*** Opening of Listed entries ***
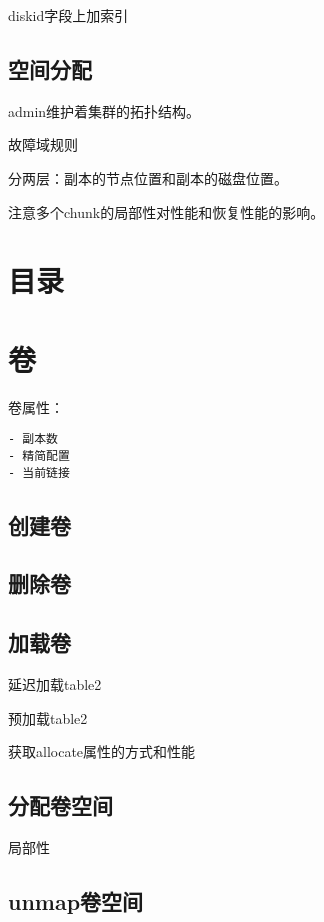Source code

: diskid字段上加索引

\subsection{空间分配}

admin维护着集群的拓扑结构。

故障域规则

分两层：副本的节点位置和副本的磁盘位置。

注意多个chunk的局部性对性能和恢复性能的影响。

\section{目录}

\section{卷}

卷属性：
\begin{lstlisting}
- 副本数
- 精简配置
- 当前链接
\end{lstlisting}

\subsection{创建卷}

\subsection{删除卷}

\subsection{加载卷}

\begin{compactenum}
\item 延迟加载table2
\item 预加载table2
\item 获取allocate属性的方式和性能
\end{compactenum}

\subsection{分配卷空间}

局部性

\subsection{unmap卷空间}

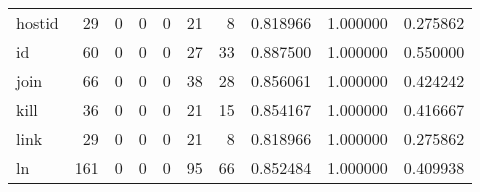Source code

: \begin{tabular}{lrrrrrrrrr}
hostid    &                                        29 &                                                  0 &                                                  0 &                                                  0 &                                                 21 &                                                  8 &                                           0.818966 &                               1.000000 &                             0.275862 \\
id        &                                        60 &                                                  0 &                                                  0 &                                                  0 &                                                 27 &                                                 33 &                                           0.887500 &                               1.000000 &                             0.550000 \\
join      &                                        66 &                                                  0 &                                                  0 &                                                  0 &                                                 38 &                                                 28 &                                           0.856061 &                               1.000000 &                             0.424242 \\
kill      &                                        36 &                                                  0 &                                                  0 &                                                  0 &                                                 21 &                                                 15 &                                           0.854167 &                               1.000000 &                             0.416667 \\
link      &                                        29 &                                                  0 &                                                  0 &                                                  0 &                                                 21 &                                                  8 &                                           0.818966 &                               1.000000 &                             0.275862 \\
ln        &                                       161 &                                                  0 &                                                  0 &                                                  0 &                                                 95 &                                                 66 &                                           0.852484 &                               1.000000 &                             0.409938 \\

\end{tabular}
*** Close of Listed entries ***
| Action item |
Exclude the pictures and reproduce every entry exactly.

| Finished exercise |
Source code

: diskid字段上加索引

\subsection{空间分配}

admin维护着集群的拓扑结构。

故障域规则

分两层：副本的节点位置和副本的磁盘位置。

注意多个chunk的局部性对性能和恢复性能的影响。

\section{目录}

\section{卷}

卷属性：
\begin{lstlisting}
- 副本数
- 精简配置
- 当前链接
\end{lstlisting}

\subsection{创建卷}

\subsection{删除卷}

\subsection{加载卷}

\begin{compactenum}
\item 延迟加载table2
\item 预加载table2
\item 获取allocate属性的方式和性能
\end{compactenum}

\subsection{分配卷空间}

局部性

\subsection{unmap卷空间}

Source code

: \begin{tabular}{lrrrrrrrrr}
hostid    &                                        29 &                                                  0 &                                                  0 &                                                  0 &                                                 21 &                                                  8 &                                           0.818966 &                               1.000000 &                             0.275862 \\
id        &                                        60 &                                                  0 &                                                  0 &                                                  0 &                                                 27 &                                                 33 &                                           0.887500 &                               1.000000 &                             0.550000 \\
join      &                                        66 &                                                  0 &                                                  0 &                                                  0 &                                                 38 &                                                 28 &                                           0.856061 &                               1.000000 &                             0.424242 \\
kill      &                                        36 &                                                  0 &                                                  0 &                                                  0 &                                                 21 &                                                 15 &                                           0.854167 &                               1.000000 &                             0.416667 \\
link      &                                        29 &                                                  0 &                                                  0 &                                                  0 &                                                 21 &                                                  8 &                                           0.818966 &                               1.000000 &                             0.275862 \\
ln        &                                       161 &                                                  0 &                                                  0 &                                                  0 &                                                 95 &                                                 66 &                                           0.852484 &                               1.000000 &                             0.409938 \\

\end{tabular}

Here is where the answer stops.